Setelah tidak ada topik yang sengaja dirawat kehangatannya di usia itu selain soal gula darah, kolesterol, syaraf kecetit, prostat, suplement pemicu libido, ejakulasi dini, pengencang dada, bakar lemak dan lingkar pinggang yang glembyer sebagai obrolan utama yang mengisi reunain, arisan keluarga, pengajian atau kebaktian. Obrolan yang melulu "berbau" tanah.

Atau...

Setelah batin menggedor-gedor setiap saat, mengusik waktu tidur; menagih utang bak debt collector: utang emosional kepada keluarga. Tak bisa dielakan, kesibukan bertahan hidup atau benar-benar kekayaan jadi berlimpah dari pekerjaanya; penyesalan sisa abunya.

"Hampir setengah dari responden survei Boston Private mengatakan hal nomor 1 yang ingin mereka lakukan secara berbeda adalah dapat menghabiskan lebih banyak waktu dengan keluarga. Di sini kita melihat interaksi emosional penyesalan, rasa bersalah dan kompensasi"(cnbcindonesiadotcom).

Kanyataannya, anak-anak di rumah sudah sulit dirangkul atau dipeluk-peluk sambil ngobrol, berbincang soal sekolah, mata kuliah, cita dan minat hidupnya; anak-anak sendiri sudah sibuk dengan hidupnya, juga sudah punya tempat curhat lian yang bisa sambil dirangkul dan dipeluk-peluk. 
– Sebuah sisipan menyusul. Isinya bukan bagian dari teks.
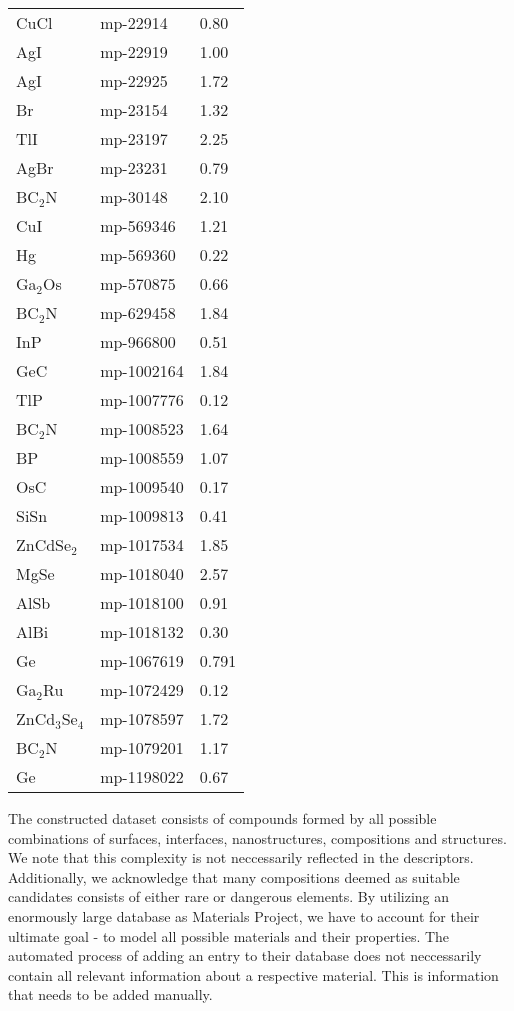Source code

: \begin{center}
\begin{longtable}{M{3.0cm} M{3.0cm} M{3.5cm}}
  CuCl & mp-22914 & 0.80\\
  AgI & mp-22919 & 1.00\\
  AgI & mp-22925 & 1.72\\
  Br & mp-23154 & 1.32\\
  TlI & mp-23197 & 2.25\\
  AgBr & mp-23231 & 0.79\\
  BC$_2$N & mp-30148 & 2.10\\
  CuI & mp-569346 & 1.21\\
  Hg & mp-569360 & 0.22\\
  Ga$_2$Os & mp-570875 & 0.66\\
  BC$_2$N & mp-629458 & 1.84\\
  InP & mp-966800 & 0.51\\
  GeC & mp-1002164 & 1.84\\
  TlP & mp-1007776 & 0.12\\
  BC$_2$N & mp-1008523 & 1.64\\
  BP & mp-1008559 & 1.07\\
  OsC & mp-1009540 & 0.17\\
  SiSn & mp-1009813 & 0.41\\
  ZnCdSe$_2$ & mp-1017534 & 1.85\\
  MgSe & mp-1018040 & 2.57\\
  AlSb & mp-1018100 & 0.91\\
  AlBi & mp-1018132 & 0.30\\
  Ge & mp-1067619 & 0.791\\
  Ga$_2$Ru & mp-1072429 & 0.12\\
  ZnCd$_3$Se$_4$ & mp-1078597 & 1.72\\
  BC$_2$N & mp-1079201 & 1.17\\
  Ge & mp-1198022 & 0.67\\
  \hline
\end{longtable}
\end{center}

The constructed dataset consists of compounds formed by all possible combinations of surfaces, interfaces, nanostructures, compositions and structures. We note that this complexity is not neccessarily reflected in the descriptors. Additionally, we acknowledge that many compositions deemed as suitable candidates consists of either rare or dangerous elements. By utilizing an enormously large database as Materials Project, we have to account for their ultimate goal - to model all possible materials and their properties. The automated process of adding an entry to their database does not neccessarily contain all relevant information about a respective material. This is information that needs to be added manually.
Sebuah permulaan dengan akhir yang tak tentu: datangnya rasa rumah yang dingin, sepi, tak ada kehangatan, mirip keadaan tenang tapi bukan. Itu kemurungan yang tebal akibat rasa kuasa kepada anak-anak yang mulai dibaikan.

 Atau...

Setelah hubungan dengan istri atau suami menyisakan banyak yang harus dipulihkan karena juga tak mungkin diakhiri. Awet rajet kata urang Sunda. Hubungan yang terawat ketidak rukunannya.
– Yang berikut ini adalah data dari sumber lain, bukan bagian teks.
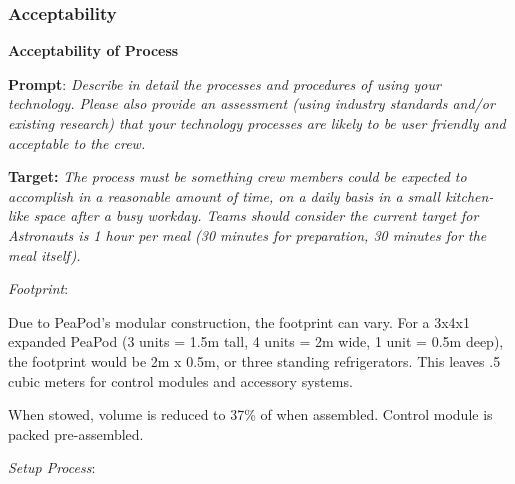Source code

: \documentclass{report}
\begin{document}
\subsubsection{Acceptability}
\label{sec:acceptability}

\textbf{Acceptability of Process}
\label{sec:acceptability-process}

\textbf{Prompt}: \textit{Describe in detail the processes and procedures of using your technology. Please also provide an assessment (using industry standards and/or existing research) that your technology processes are likely to be user friendly and acceptable to the crew.}

\textbf{Target:} \textit{The process must be something crew members could be expected to accomplish in a reasonable amount of time, on a daily basis in a small kitchen-like space after a busy workday. Teams should consider the current target for Astronauts is 1 hour per meal (30 minutes for preparation, 30 minutes for the meal itself).}


\textit{Footprint}:

Due to PeaPod's modular construction, the footprint can vary. For a 3x4x1 expanded PeaPod (3 units = 1.5m tall, 4 units = 2m wide, 1 unit = 0.5m deep), the footprint would be 2m x 0.5m, or three standing refrigerators. This leaves .5 cubic meters for control modules and accessory systems. 

When stowed, volume is reduced to 37\% of when assembled. Control module is packed pre-assembled.

\newpage

\textit{Setup Process}:
\end{document}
Dalam ini semua, ketenangan baru mulai dicari cara, dirancang pola untuk dibangun bersama: mencoba hidup minimalis problem ( kalau bisa ). Simple life simple problem katanya. 
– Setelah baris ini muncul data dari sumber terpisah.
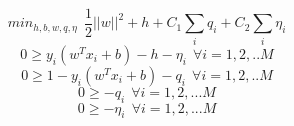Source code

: \begin{equation}\label{mcmeq1}
min_{h,b,w,q,\eta}\:\: \frac{1}{2}||w||^2 + h + C_1\sum_i{q_i} + C_2\sum_i{\eta_i}
\end{equation}
\begin{equation}\label{mcmeq2}
0 \geq y_i(w^Tx_i+b) - h - \eta_i \:\:\forall i={1, 2, .. M}
\end{equation}
\begin{equation}\label{mcmeq3}
0 \geq 1 - y_i(w^Tx_i +b) - q_i \:\:\forall i={1,2,.. M}
\end{equation}
\begin{equation}\label{mcmeq4}
0 \geq -q_i \:\:\forall i={1, 2, ... M}
\end{equation}
\begin{equation}
0 \geq -\eta_i \:\:\forall i={1, 2, ... M}
\end{equation}

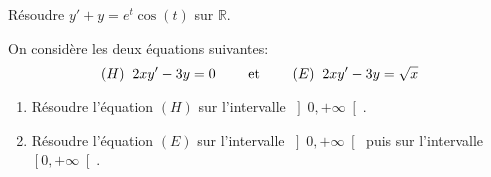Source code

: \documentclass[a4paper,twoside,french,11pt]{VcCours}
\begin{document}
\begin{Exercice}{} Résoudre $y'+y = e^t \cos(t)$ sur $\mathbb{R}$.
\end{Exercice}


\begin{Exercice}{} On considère les deux équations suivantes:
$$ (H) \; \;  2xy'-3y=0  \qquad \hbox{ et } \qquad (E) \; \; 2xy'-3y=\sqrt{x} $$
\begin{enumerate}
\item Résoudre l'équation $(H)$ sur l'intervalle $\left]  0,+\infty\right[ $.
\item Résoudre l'équation $(E)$ sur l'intervalle $\left]  0,+\infty\right[   $ puis sur l'intervalle $\left[ 0,+\infty\right[ $.
\end{enumerate}
\end{Exercice}
\end{document}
Ada yang dengan jalan pulang ke desa atau mengadopsi laku hidup orang desa: istri mengisi hari dengan merawat kebun dan aneke bunga; suami beternak uang dalam ragam investasi; sambil duduk manis mendulang cuan bersila meditasi atau tafakur di mihrab merapal mantra.

Tentu ongkos kesempatan di atas belumlah termasuk uang yang dikeluarkan untuk perjalanan wisata ditiap akhir pekan maupun musim liburan. 

Belum diakumulasi untuk pembangun relif dan kolam di dalam rumah agar bisa tidur sambil mendengar gemercik air jatuh. Belum juga dijumlah total untuk sepeda dan olah raga glamor lainnya. Tambahkan pula biaya gabung dengan klub atau padepokan olah jiwa dan bayaran ke psikiater plus tebus resep obatnya; sobat misquen tidak mungkin mampu.

 Punya uang memang bisa berarti punya besar kemungkinan. Ketenangan pikiran, terutama. Masih dikutip dari situs cnbcindonesia.com yang mengutip penelitian Boston Private, "Siapa bilang uang tak bisa beli kebahagiaan? Nyatanya uang dapat memberi banyak yang diinginkan, termasuk ketenangan pikiran, perasaan sukses dan kebebasan hidup sesuai yang diinginkan.

"Penilitian berjudul 'The Way of Wealth' ini mensurvei 300 responden yang memiliki kekayaan antara US$1 juta sampai US$20 juta, yang bertujuan untuk menentukan bagaimana kekayaan mempengaruhi kualitas hidup.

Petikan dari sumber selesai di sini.